Summary: I use Function Point Analysis (FPA) and Yesterday’s Weather to make “back of the envelope” software cost estimates when discussing potential new software projects with decision makers.
The problem
Many times when a software project is in its earlier stages (the conceptualization phase), the people that control the money at an organization (the CEO, CFO, CIO, etc.) want the best estimate they can get regarding the time and cost of a software development project. This is often very early in the project lifecycle, typically shortly after someone said, “Hmm, that sounds like a very interesting idea” and well before the first check is cut. In short, they want the best back of the envelope, ballpark cost estimate you can give them.
The solution
I used to dread these discussions, because I hated estimating the time and cost of software projects. I wasn’t any good at it, and the developers I worked with weren’t any good at it either. But once I learned two things:
- Function Point Analysis (FPA), and
- How fast we historically developed software applications
I became much more willing to enter these discussions. In fact, I encouraged them. I figured that in the end these discussions would save a lot of my customer’s time and my own time.
I learned that if I could drill a C*O (and their assistants) with a barrage of questions about the application, and if they could answer them to my satisfaction, I’d say, “Given (a) what you’ve told me and (b) our historical development rate, it looks like this will cost about $200,000 and take about four months. We might be a little higher or lower, a little faster or slower, but based on what you told me, we’re in that ballpark. Are you still interested?”
As a small business owner, I think that the CEO/CIO/CFO needs the best information they can get at this time. After all, you can’t determine the potential return on investment (ROI) without good information, right? Beyond that, if you can tell a C*O with some accuracy how much an application is going to cost, you’re a valuable person to have around.
Application size can be estimated by ILFs alone
Once I learned FPA — and then learned some of the secret techniques of FPA — I knew that there was a way to provide good cost estimates early in the software project lifecycle.
The first time the light bulb went on for me was when I was looking at all the data the FPA people have collected over the last 25 years and found this important piece of information:
On a typical software development project, there are approximately 35 function points for each ILF in the project.
For example, if you look only at the number of ILFs on a project, and determine there are 20 ILFs in the project, the odds are very good that the overall number of function points on the project will be right around 700 (35 FPs/ILF * 20 ILFs). I'm not saying that they'll be exactly 700, but on a typical project, they should be right around 700. (There are reasons this number works out the way it does, but those reasons are beyond the scope of this article.)
(“ILF” stands for Internal Logical File, a concept that’s a little like a database table or OOP “object” ... but not quite the same.)

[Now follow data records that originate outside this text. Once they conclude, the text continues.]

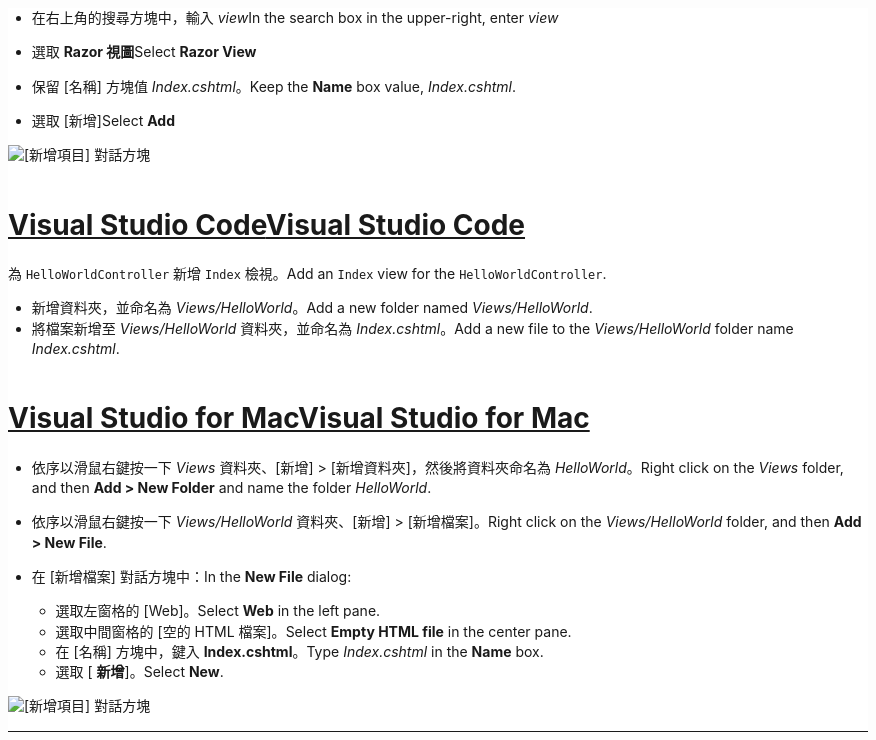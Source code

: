   * <span data-ttu-id="25652-255">在右上角的搜尋方塊中，輸入 *view*</span><span class="sxs-lookup"><span data-stu-id="25652-255">In the search box in the upper-right, enter *view*</span></span>

  * <span data-ttu-id="25652-256">選取 **Razor 視圖**</span><span class="sxs-lookup"><span data-stu-id="25652-256">Select **Razor View**</span></span>

  * <span data-ttu-id="25652-257">保留 [名稱] 方塊值 *Index.cshtml*。</span><span class="sxs-lookup"><span data-stu-id="25652-257">Keep the **Name** box value, *Index.cshtml*.</span></span>

  * <span data-ttu-id="25652-258">選取 [新增]</span><span class="sxs-lookup"><span data-stu-id="25652-258">Select **Add**</span></span>

![[新增項目] 對話方塊](adding-view/_static/add_view.png)

# <a name="visual-studio-code"></a>[<span data-ttu-id="25652-260">Visual Studio Code</span><span class="sxs-lookup"><span data-stu-id="25652-260">Visual Studio Code</span></span>](#tab/visual-studio-code)

<span data-ttu-id="25652-261">為 `HelloWorldController` 新增 `Index` 檢視。</span><span class="sxs-lookup"><span data-stu-id="25652-261">Add an `Index` view for the `HelloWorldController`.</span></span>

* <span data-ttu-id="25652-262">新增資料夾，並命名為 *Views/HelloWorld*。</span><span class="sxs-lookup"><span data-stu-id="25652-262">Add a new folder named *Views/HelloWorld*.</span></span>
* <span data-ttu-id="25652-263">將檔案新增至 *Views/HelloWorld* 資料夾，並命名為 *Index.cshtml*。</span><span class="sxs-lookup"><span data-stu-id="25652-263">Add a new file to the *Views/HelloWorld* folder name *Index.cshtml*.</span></span>

# <a name="visual-studio-for-mac"></a>[<span data-ttu-id="25652-264">Visual Studio for Mac</span><span class="sxs-lookup"><span data-stu-id="25652-264">Visual Studio for Mac</span></span>](#tab/visual-studio-mac)

* <span data-ttu-id="25652-265">依序以滑鼠右鍵按一下 *Views* 資料夾、[新增] > [新增資料夾]，然後將資料夾命名為 *HelloWorld*。</span><span class="sxs-lookup"><span data-stu-id="25652-265">Right click on the *Views* folder, and then **Add > New Folder** and name the folder *HelloWorld*.</span></span>
* <span data-ttu-id="25652-266">依序以滑鼠右鍵按一下 *Views/HelloWorld* 資料夾、[新增] > [新增檔案]。</span><span class="sxs-lookup"><span data-stu-id="25652-266">Right click on the *Views/HelloWorld* folder, and then **Add > New File**.</span></span>
* <span data-ttu-id="25652-267">在 [新增檔案] 對話方塊中：</span><span class="sxs-lookup"><span data-stu-id="25652-267">In the **New File** dialog:</span></span>

  * <span data-ttu-id="25652-268">選取左窗格的 [Web]。</span><span class="sxs-lookup"><span data-stu-id="25652-268">Select **Web** in the left pane.</span></span>
  * <span data-ttu-id="25652-269">選取中間窗格的 [空的 HTML 檔案]。</span><span class="sxs-lookup"><span data-stu-id="25652-269">Select **Empty HTML file** in the center pane.</span></span>
  * <span data-ttu-id="25652-270">在 [名稱] 方塊中，鍵入 **Index.cshtml**。</span><span class="sxs-lookup"><span data-stu-id="25652-270">Type *Index.cshtml* in the **Name** box.</span></span>
  * <span data-ttu-id="25652-271">選取 [ **新增**]。</span><span class="sxs-lookup"><span data-stu-id="25652-271">Select **New**.</span></span>

![[新增項目] 對話方塊](adding-view/_static/add_view_mac.png)

---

Estimating the total number of hours
A lot of people might look at that piece of information and not know what to do with it, but there’s a simple formula that works with this piece of information to give you a cost estimate:
(NumberOfILFs) * (35 FP/ILF) * (NumberOfHoursPerFP) = Total Number of Hours
As you can see from that equation, there are only two pieces of information needed to get to “Total Number of Hours”. First, you need to know NumberOfILFs
(the Number of ILFs) in the project. As mentioned, if you know what you’re doing, you can get close to knowing that number, especially if you’re talking to the right people.
The second variable you need to know is NumberOfHoursPerFP
, i.e., the number of hours per function point that your team delivers. This variable is known by various names, including productivity rate. In a mature software development organization, and under the right conditions, this can also be fairly easy. For an average business application, the main piece of information you need is the historical productivity rate of the developers that will work on this project. Other factors can be the type of project, and number of users, but for an average business application, those are not major concerns.
When I started with FPA, my company had no idea what our productivity rate was, but because we were a consulting firm and billed our customers for our time, we did have good historical records, both for the software we created, and how much labor time it took to create them.